The basic cost factors for all Disability products are; 1) when will the benefits begin, 2) how long will the benefits last, and 3) how much benefits are being paid. The longer before benefits begin, the less expensive; the longer benefits are payable, the more expensive.
Short Term Disability –
Short term disability (STD) insurance covers accidents and sickness that result in a short term or temporary disability. It is normally purchased as a group product but can be offered through payroll deduction (Aflac, etc.).
For group short term disability insurance, there are two categories for when benefits begin; accident and sickness. Normally the waiting period is the same for both but it can be different (i.e. 1st day accident, 8th day sickness). Again, the longer before benefits start, the cheaper the coverage will be. Most often the STD corresponds with the sick pay policy of the employer. Most typically we see 7 or 14 day waiting periods.
How long benefits are payable is another factor of cost. If an employer has a long term disability (LTD) plan, the STD dovetails or coincides with the waiting period for the LTD. Benefits can last up to 2 years down to 2 weeks. When put together with LTD, we typically see either 90 or 180 days of benefits for the STD and then LTD picking up after that. If there is no LTD benefit, the STD usually stretches to 6 months to 1 year and in some cases, 2 years.
In group STD, the amount you can get as a benefit is always limited to 60% of your salary with a weekly cap. The weekly cap is usually $500. The larger the group, the higher the cap will be. The benefits are taxable income to the employee and the premium is deductible to the employer.
Long Term Disability –
In most group scenarios, LTD kicks in when STD benefits end. If there are no STD benefits, the typical waiting period is 90 or 180 days. You can get 365 day and 730 day waiting periods on policies also.
Long term disability lasts for greater than 2 years. It can be 5 years, to age 65, to age 67 or lifetime. Again, the longer the benefits last, the more expensive it is. Group coverage is limited to 60% of your salary with a monthly cap. The cap is specific to the type and size of group. In most cases the cap is $5,000/month.
The benefits paid through group LTD are taxable to the employee and the premium is deductible to the employer. This often creates a problem because the employee is taxed on the benefits which are 60% of their previous pay, which, after taxes, works to about 40% coverage.
This is remedied by buying individual coverage to supplement the group coverage.

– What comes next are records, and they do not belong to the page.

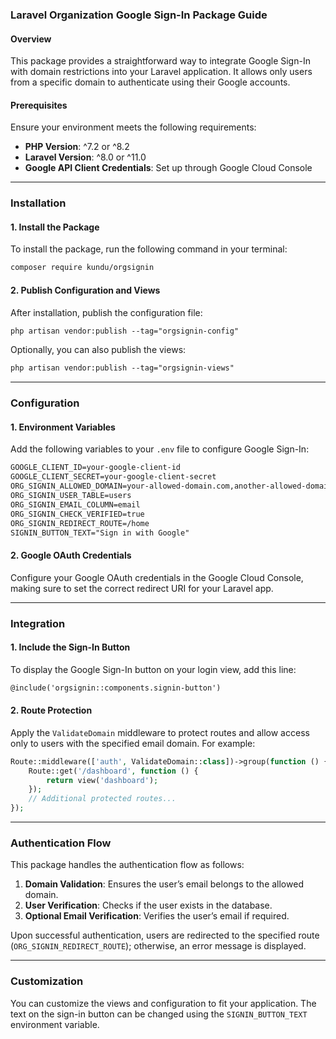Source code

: ### Laravel Organization Google Sign-In Package Guide

#### Overview

This package provides a straightforward way to integrate Google Sign-In with domain restrictions into your Laravel application. It allows only users from a specific domain to authenticate using their Google accounts.

#### Prerequisites

Ensure your environment meets the following requirements:

*   **PHP Version**: ^7.2 or ^8.2
*   **Laravel Version**: ^8.0 or ^11.0
*   **Google API Client Credentials**: Set up through Google Cloud Console

---

### Installation

#### 1\. Install the Package

To install the package, run the following command in your terminal:

```xml
composer require kundu/orgsignin
```

#### 2\. Publish Configuration and Views

After installation, publish the configuration file:

```xml
php artisan vendor:publish --tag="orgsignin-config"
```

Optionally, you can also publish the views:

```xml
php artisan vendor:publish --tag="orgsignin-views"
```

---

### Configuration

#### 1\. Environment Variables

Add the following variables to your `.env` file to configure Google Sign-In:

```xml
GOOGLE_CLIENT_ID=your-google-client-id
GOOGLE_CLIENT_SECRET=your-google-client-secret
ORG_SIGNIN_ALLOWED_DOMAIN=your-allowed-domain.com,another-allowed-domain.com
ORG_SIGNIN_USER_TABLE=users
ORG_SIGNIN_EMAIL_COLUMN=email
ORG_SIGNIN_CHECK_VERIFIED=true
ORG_SIGNIN_REDIRECT_ROUTE=/home
SIGNIN_BUTTON_TEXT="Sign in with Google"
```

#### 2\. Google OAuth Credentials

Configure your Google OAuth credentials in the Google Cloud Console, making sure to set the correct redirect URI for your Laravel app.

---

### Integration

#### 1\. Include the Sign-In Button

To display the Google Sign-In button on your login view, add this line:

```xml
@include('orgsignin::components.signin-button')
```

#### 2\. Route Protection

Apply the `ValidateDomain` middleware to protect routes and allow access only to users with the specified email domain. For example:

```php
Route::middleware(['auth', ValidateDomain::class])->group(function () {
    Route::get('/dashboard', function () {
        return view('dashboard');
    });
    // Additional protected routes...
});
```

---

### Authentication Flow

This package handles the authentication flow as follows:

1.  **Domain Validation**: Ensures the user’s email belongs to the allowed domain.
2.  **User Verification**: Checks if the user exists in the database.
3.  **Optional Email Verification**: Verifies the user’s email if required.

Upon successful authentication, users are redirected to the specified route (`ORG_SIGNIN_REDIRECT_ROUTE`); otherwise, an error message is displayed.

---

### Customization

You can customize the views and configuration to fit your application. The text on the sign-in button can be changed using the `SIGNIN_BUTTON_TEXT` environment variable.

This coverage can be employee paid or employer paid and charged to the employee as income. This way the benefits are received tax free, making up the difference.

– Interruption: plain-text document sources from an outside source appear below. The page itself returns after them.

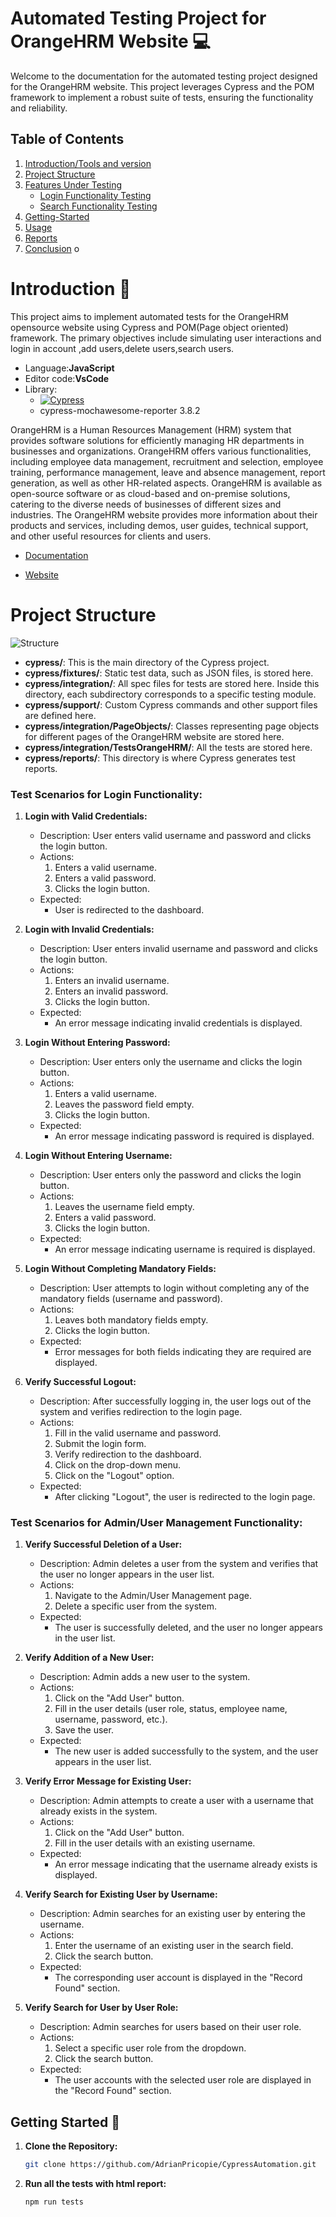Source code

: # Automated Testing Project for OrangeHRM Website :computer:
Welcome to the documentation for the automated testing project designed for the OrangeHRM website. This project leverages Cypress and the POM framework to implement a robust suite of tests, ensuring the functionality and reliability.
## Table of Contents

1. [Introduction/Tools and version](#introduction-notebook)
2. [Project Structure](#project-structure)
3. [Features Under Testing](#feature-under-the-tests)
    - [Login Functionality Testing](#feature-under-the-tests)
    - [Search Functionality Testing](#search-functionality-testing)
4. [Getting-Started](#getting-started--pushpin)
6. [Usage](#usage)
7. [Reports](#reports)
8. [Conclusion](#conclusions)
o
# Introduction :notebook:
 
This project aims to implement automated tests for the OrangeHRM opensource website using Cypress and POM(Page object oriented) framework. 
The primary objectives include simulating user interactions and login in account ,add users,delete users,search users.

- Language:**JavaScript**
- Editor code:**VsCode**
- Library:
  - [![Cypress](https://img.shields.io/npm/v/cypress?color=33ff99&label=cypress&logo=cypress&logoColor=33ff99&style=for-the-badge)](https://www.cypress.io)
  - cypress-mochawesome-reporter 3.8.2

OrangeHRM is a Human Resources Management (HRM) system that provides software solutions for efficiently managing HR departments in businesses and organizations.
OrangeHRM offers various functionalities, including employee data management, recruitment and selection, employee training, performance management, leave and absence management, report generation, as well as other HR-related aspects.
OrangeHRM is available as open-source software or as cloud-based and on-premise solutions, catering to the diverse needs of businesses of different sizes and industries. The OrangeHRM website provides more information about their 
products and services, including demos, user guides, technical support, and other useful resources for clients and users.

- [Documentation](https://www.orangehrm.com/assets/Files/Live-3-0User-Guide-For-Administrative-Users-v2.pdf)

- [Website](https://opensource-demo.orangehrmlive.com/web/index.php/auth/login)

# Project Structure 

![Structure](https://github.com/AdrianPricopie/CypressAutomation/blob/main/Screenshot%202024-03-24%20at%2023.36.16.png)

- **cypress/**: This is the main directory of the Cypress project.
- **cypress/fixtures/**: Static test data, such as JSON files, is stored here.
- **cypress/integration/**: All spec files for tests are stored here. Inside this directory, each subdirectory corresponds to a specific testing module.
- **cypress/support/**: Custom Cypress commands and other support files are defined here.
- **cypress/integration/PageObjects/**: Classes representing page objects for different pages of the OrangeHRM website are stored here.
- **cypress/integration/TestsOrangeHRM/**: All the tests are stored here.
- **cypress/reports/**: This directory is where Cypress generates test reports.


### Test Scenarios for Login Functionality:

1. **Login with Valid Credentials:**
   - Description: User enters valid username and password and clicks the login button.
   - Actions:
     1. Enters a valid username.
     2. Enters a valid password.
     3. Clicks the login button.
   - Expected:
     - User is redirected to the dashboard.

2. **Login with Invalid Credentials:**
   - Description: User enters invalid username and password and clicks the login button.
   - Actions:
     1. Enters an invalid username.
     2. Enters an invalid password.
     3. Clicks the login button.
   - Expected:
     - An error message indicating invalid credentials is displayed.

3. **Login Without Entering Password:**
   - Description: User enters only the username and clicks the login button.
   - Actions:
     1. Enters a valid username.
     2. Leaves the password field empty.
     3. Clicks the login button.
   - Expected:
     - An error message indicating password is required is displayed.

4. **Login Without Entering Username:**
   - Description: User enters only the password and clicks the login button.
   - Actions:
     1. Leaves the username field empty.
     2. Enters a valid password.
     3. Clicks the login button.
   - Expected:
     - An error message indicating username is required is displayed.

5. **Login Without Completing Mandatory Fields:**
   - Description: User attempts to login without completing any of the mandatory fields (username and password).
   - Actions:
     1. Leaves both mandatory fields empty.
     2. Clicks the login button.
   - Expected:
     - Error messages for both fields indicating they are required are displayed.
6. **Verify Successful Logout:**

   - Description: After successfully logging in, the user logs out of the system and verifies redirection to the login page.
   - Actions:
     1. Fill in the valid username and password.
     2. Submit the login form.
     3. Verify redirection to the dashboard.
     4. Click on the drop-down menu.
     5. Click on the "Logout" option.
   - Expected:
     - After clicking "Logout", the user is redirected to the login page.
    
### Test Scenarios for Admin/User Management Functionality:

1. **Verify Successful Deletion of a User:**
   - Description: Admin deletes a user from the system and verifies that the user no longer appears in the user list.
   - Actions:
     1. Navigate to the Admin/User Management page.
     2. Delete a specific user from the system.
   - Expected:
     - The user is successfully deleted, and the user no longer appears in the user list.

2. **Verify Addition of a New User:**
   - Description: Admin adds a new user to the system.
   - Actions:
     1. Click on the "Add User" button.
     2. Fill in the user details (user role, status, employee name, username, password, etc.).
     3. Save the user.
   - Expected:
     - The new user is added successfully to the system, and the user appears in the user list.

3. **Verify Error Message for Existing User:**
   - Description: Admin attempts to create a user with a username that already exists in the system.
   - Actions:
     1. Click on the "Add User" button.
     2. Fill in the user details with an existing username.
   - Expected:
     - An error message indicating that the username already exists is displayed.

4. **Verify Search for Existing User by Username:**
   - Description: Admin searches for an existing user by entering the username.
   - Actions:
     1. Enter the username of an existing user in the search field.
     2. Click the search button.
   - Expected:
     - The corresponding user account is displayed in the "Record Found" section.

5. **Verify Search for User by User Role:**
   - Description: Admin searches for users based on their user role.
   - Actions:
     1. Select a specific user role from the dropdown.
     2. Click the search button.
   - Expected:
     - The user accounts with the selected user role are displayed in the "Record Found" section.
    

## Getting Started  :pushpin:

1. **Clone the Repository:**

    ```bash
    git clone https://github.com/AdrianPricopie/CypressAutomation.git
    ```

2. **Run all the tests with html report:**

    ```bash
    npm run tests
    ```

The downside to individual coverage is that it is becoming increasingly difficult to qualify for and takes a long time to get issued. The upside is that the definitions and terms of an individual contract are usually superior to a group contract.
Business Overhead Coverage –
Business overhead coverage (BOE) is a tax deductible expense to the employer. It provides coverage on the owner to pay the expenses to keep the doors open while the owner is disabled. It pays for rent, salaries, utilities, subscriptions; basically all the overhead of running a business. This coverage gives the owner the opportunity to have a business to come back to or give them enough time to sell or wind down the business.
BOE is only written on an individual basis and is subject to the owner being able to qualify. Most contracts are written as a reimbursement contract meaning the insurance company reimburses the company after a bill had been paid. The insurance company does not just give the business cash to use any way it wants.